January 18, 2014 07:53 pm | Updated November 16, 2021 06:02 pm IST - INDORE

Samad Fallah counts himself as a Wasim Akram fan and tried to mould himself on the lines of the Pakistani swing ace. “Wasim Akram is my idol and I am trying to learn and bowl like him. Of course, he is tall and I am a bit on the shorter side, so cannot do all that he did with the ball,” said the Maharashtra left-arm pacer, happy to have pushed Bengal on the backfoot with a 7-58 haul at the Holkar stadium. “I attended a clinic by Akram in New Delhi by virtue of winning a competition to spot fast bowlers.”

Batsmen foxed by the movement he generates off the seam with a whippy action, have to deal with the bowler’s multiple run-ups. “I have two or three run-ups which I use in different match situations.” Fallah’s best in first-class cricket is 8-98 in Pune against Baroda. Bengal batsmen were clueless against the southpaw on a lively track. “I did not get carried away seeing a green wicket and tried to make the batsmen play as much as possible.”

Fallah owes his hotelier father Mohammed Hussein Fallah a huge favour for support to continue with the game in Pune. “My father wanted to surprise me so put up my cricket stats like a menu inside Café Alpha. I had wanted to surprise him by getting into the Ranji Trophy squad,” said the Maharashtra bowling spearhead, bagging eight wickets on first-class debut against Himachal Pradesh in 2007. The display panel on the cafe wall back home in Shivaji Nagar will carry a fresh entry, by the time this tie ends.

Seven wickets in the semis at a neutral venue happened on the back of an excellent quarterfinal showing at the Wankhede against Mumbai, four in the first innings and three scalps in the second essay against the Ranji champion squad led by Zaheer Khan. “We have a team which supports each other and want to surprise opponents who under-estimate us,” said Fallah, two short of 200 (198 wickets in 50 match).

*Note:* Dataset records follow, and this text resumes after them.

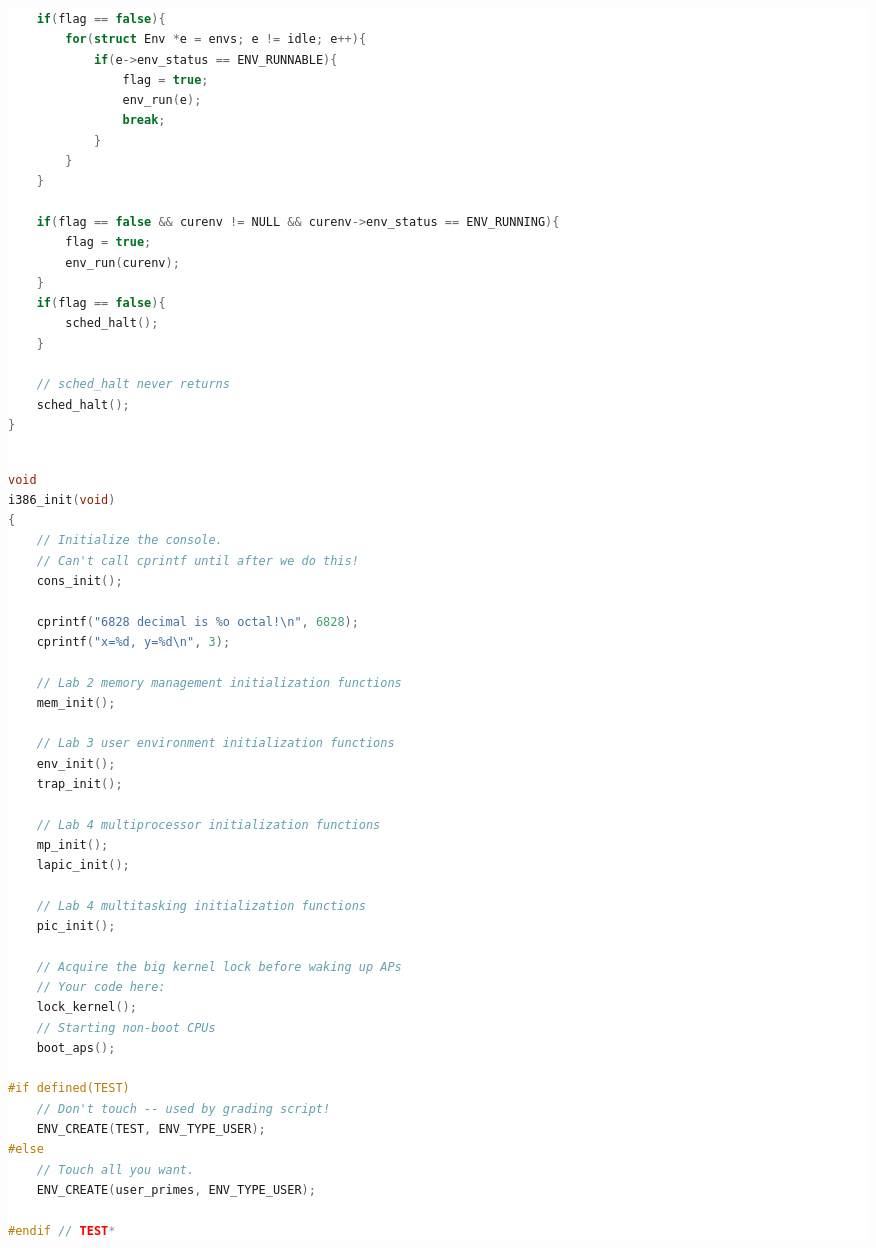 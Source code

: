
 ```c
	if(flag == false){
		for(struct Env *e = envs; e != idle; e++){
			if(e->env_status == ENV_RUNNABLE){
				flag = true;
				env_run(e);
				break;
			}
		}
	}

	if(flag == false && curenv != NULL && curenv->env_status == ENV_RUNNING){
		flag = true;
		env_run(curenv);
	}
	if(flag == false){
		sched_halt();
	}
	
	// sched_halt never returns
	sched_halt();
}

```

```c

void
i386_init(void)
{
	// Initialize the console.
	// Can't call cprintf until after we do this!
	cons_init();

	cprintf("6828 decimal is %o octal!\n", 6828);
	cprintf("x=%d, y=%d\n", 3);

	// Lab 2 memory management initialization functions
	mem_init();

	// Lab 3 user environment initialization functions
	env_init();
	trap_init();

	// Lab 4 multiprocessor initialization functions
	mp_init();
	lapic_init();

	// Lab 4 multitasking initialization functions
	pic_init();

	// Acquire the big kernel lock before waking up APs
	// Your code here:
	lock_kernel();
	// Starting non-boot CPUs
	boot_aps();

#if defined(TEST)
	// Don't touch -- used by grading script!
	ENV_CREATE(TEST, ENV_TYPE_USER);
#else
	// Touch all you want.
	ENV_CREATE(user_primes, ENV_TYPE_USER);

#endif // TEST*
```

Maharashtra is 50 runs ahead in the first innings, but he cautions: “The wicket is difficult to bat, sometimes the ball stops on batsmen like it happened in Kedar Jadhav’s case. He was batting well and yet could not prevent driving back towards the bowler.” The highest Ranji run-getter this season was in the zone on day one, hitting stylish fours before checking a drive against Ashoke Dinda and popped a catch which the bowler caught on fourth attempt. He will get a second crack at Bengal, more wickets on his menu means trouble for batsmen.